Exercise
Below is a block of records; reproduce all of them exactly and leave out any pictures.

Data extracts
*** Begin section ***

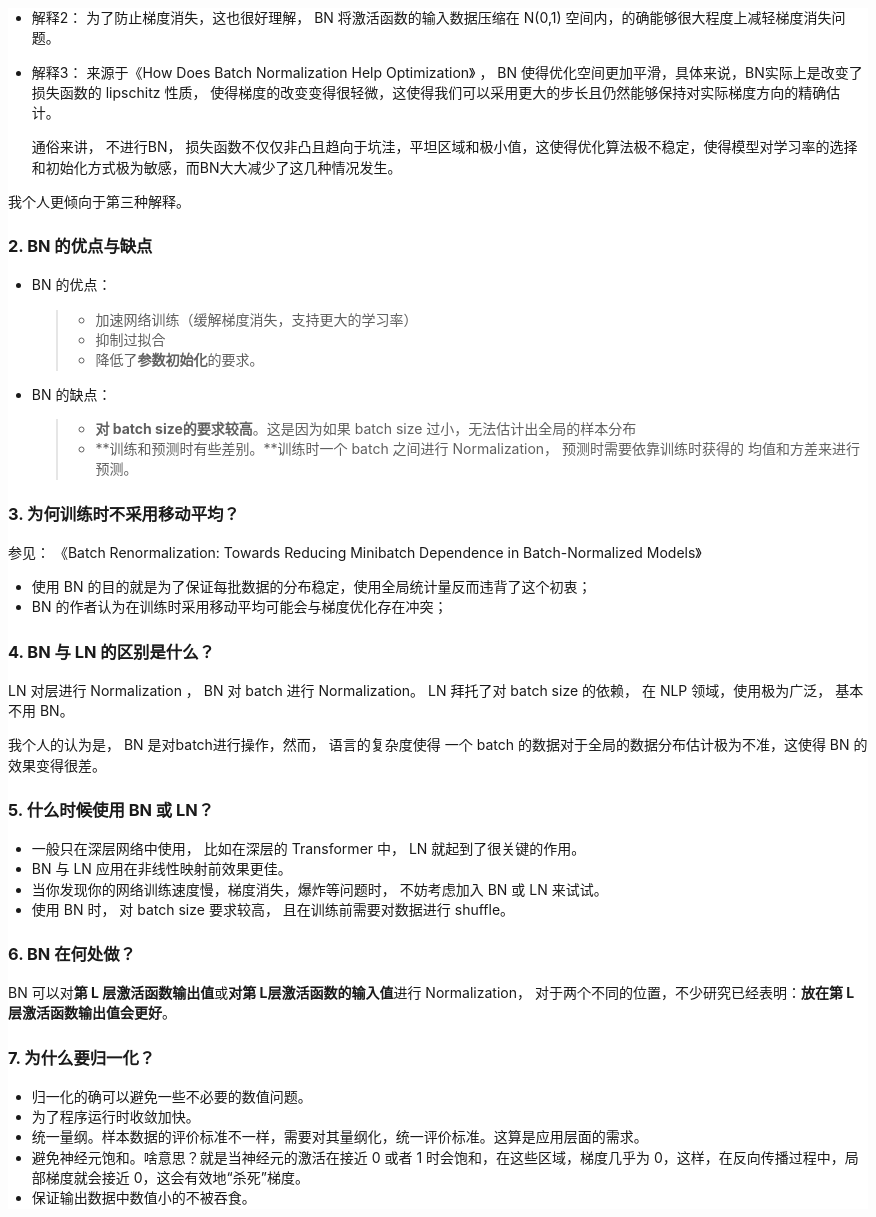 - 解释2： 为了防止梯度消失，这也很好理解， BN 将激活函数的输入数据压缩在 N(0,1) 空间内，的确能够很大程度上减轻梯度消失问题。

- 解释3： 来源于《How Does Batch Normalization Help Optimization》 ， BN 使得优化空间更加平滑，具体来说，BN实际上是改变了损失函数的 lipschitz 性质， 使得梯度的改变变得很轻微，这使得我们可以采用更大的步长且仍然能够保持对实际梯度方向的精确估计。

  通俗来讲， 不进行BN， 损失函数不仅仅非凸且趋向于坑洼，平坦区域和极小值，这使得优化算法极不稳定，使得模型对学习率的选择和初始化方式极为敏感，而BN大大减少了这几种情况发生。

我个人更倾向于第三种解释。

### 2. BN 的优点与缺点

- BN 的优点：

  > - 加速网络训练（缓解梯度消失，支持更大的学习率）
  > - 抑制过拟合
  > - 降低了**参数初始化**的要求。

- BN 的缺点：

  > - **对 batch size的要求较高**。这是因为如果 batch size 过小，无法估计出全局的样本分布
  > - **训练和预测时有些差别。**训练时一个 batch 之间进行 Normalization， 预测时需要依靠训练时获得的 均值和方差来进行预测。

### 3. 为何训练时不采用移动平均？

参见： 《Batch Renormalization: Towards Reducing Minibatch Dependence in Batch-Normalized Models》

- 使用 BN 的目的就是为了保证每批数据的分布稳定，使用全局统计量反而违背了这个初衷；
- BN 的作者认为在训练时采用移动平均可能会与梯度优化存在冲突；

### 4. BN 与 LN 的区别是什么？

LN 对层进行 Normalization ， BN 对 batch 进行 Normalization。 LN 拜托了对 batch size 的依赖， 在 NLP 领域，使用极为广泛， 基本不用 BN。 

我个人的认为是， BN 是对batch进行操作，然而， 语言的复杂度使得 一个 batch 的数据对于全局的数据分布估计极为不准，这使得 BN 的效果变得很差。

### 5. 什么时候使用 BN 或 LN？

- 一般只在深层网络中使用， 比如在深层的 Transformer 中， LN 就起到了很关键的作用。 
- BN 与 LN 应用在非线性映射前效果更佳。
- 当你发现你的网络训练速度慢，梯度消失，爆炸等问题时， 不妨考虑加入 BN 或 LN 来试试。
- 使用 BN 时， 对 batch size 要求较高， 且在训练前需要对数据进行 shuffle。

### 6. BN 在何处做？

BN 可以对**第 L 层激活函数输出值**或**对第 L层激活函数的输入值**进行 Normalization， 对于两个不同的位置，不少研究已经表明：**放在第 L 层激活函数输出值会更好**。

### 7. 为什么要归一化？

- 归一化的确可以避免一些不必要的数值问题。
- 为了程序运行时收敛加快。 
- 统一量纲。样本数据的评价标准不一样，需要对其量纲化，统一评价标准。这算是应用层面的需求。
- 避免神经元饱和。啥意思？就是当神经元的激活在接近 0 或者 1 时会饱和，在这些区域，梯度几乎为 0，这样，在反向传播过程中，局部梯度就会接近 0，这会有效地“杀死”梯度。
- 保证输出数据中数值小的不被吞食。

*** End section ***

Expected answer
 - 解释2： 为了防止梯度消失，这也很好理解， BN 将激活函数的输入数据压缩在 N(0,1) 空间内，的确能够很大程度上减轻梯度消失问题。

- 解释3： 来源于《How Does Batch Normalization Help Optimization》 ， BN 使得优化空间更加平滑，具体来说，BN实际上是改变了损失函数的 lipschitz 性质， 使得梯度的改变变得很轻微，这使得我们可以采用更大的步长且仍然能够保持对实际梯度方向的精确估计。

  通俗来讲， 不进行BN， 损失函数不仅仅非凸且趋向于坑洼，平坦区域和极小值，这使得优化算法极不稳定，使得模型对学习率的选择和初始化方式极为敏感，而BN大大减少了这几种情况发生。

我个人更倾向于第三种解释。

### 2. BN 的优点与缺点

- BN 的优点：

  > - 加速网络训练（缓解梯度消失，支持更大的学习率）
  > - 抑制过拟合
  > - 降低了**参数初始化**的要求。

- BN 的缺点：

  > - **对 batch size的要求较高**。这是因为如果 batch size 过小，无法估计出全局的样本分布
  > - **训练和预测时有些差别。**训练时一个 batch 之间进行 Normalization， 预测时需要依靠训练时获得的 均值和方差来进行预测。

### 3. 为何训练时不采用移动平均？

参见： 《Batch Renormalization: Towards Reducing Minibatch Dependence in Batch-Normalized Models》

- 使用 BN 的目的就是为了保证每批数据的分布稳定，使用全局统计量反而违背了这个初衷；
- BN 的作者认为在训练时采用移动平均可能会与梯度优化存在冲突；

### 4. BN 与 LN 的区别是什么？

LN 对层进行 Normalization ， BN 对 batch 进行 Normalization。 LN 拜托了对 batch size 的依赖， 在 NLP 领域，使用极为广泛， 基本不用 BN。 

我个人的认为是， BN 是对batch进行操作，然而， 语言的复杂度使得 一个 batch 的数据对于全局的数据分布估计极为不准，这使得 BN 的效果变得很差。

### 5. 什么时候使用 BN 或 LN？

- 一般只在深层网络中使用， 比如在深层的 Transformer 中， LN 就起到了很关键的作用。 
- BN 与 LN 应用在非线性映射前效果更佳。
- 当你发现你的网络训练速度慢，梯度消失，爆炸等问题时， 不妨考虑加入 BN 或 LN 来试试。
- 使用 BN 时， 对 batch size 要求较高， 且在训练前需要对数据进行 shuffle。

### 6. BN 在何处做？

BN 可以对**第 L 层激活函数输出值**或**对第 L层激活函数的输入值**进行 Normalization， 对于两个不同的位置，不少研究已经表明：**放在第 L 层激活函数输出值会更好**。

### 7. 为什么要归一化？

- 归一化的确可以避免一些不必要的数值问题。
- 为了程序运行时收敛加快。 
- 统一量纲。样本数据的评价标准不一样，需要对其量纲化，统一评价标准。这算是应用层面的需求。
- 避免神经元饱和。啥意思？就是当神经元的激活在接近 0 或者 1 时会饱和，在这些区域，梯度几乎为 0，这样，在反向传播过程中，局部梯度就会接近 0，这会有效地“杀死”梯度。
- 保证输出数据中数值小的不被吞食。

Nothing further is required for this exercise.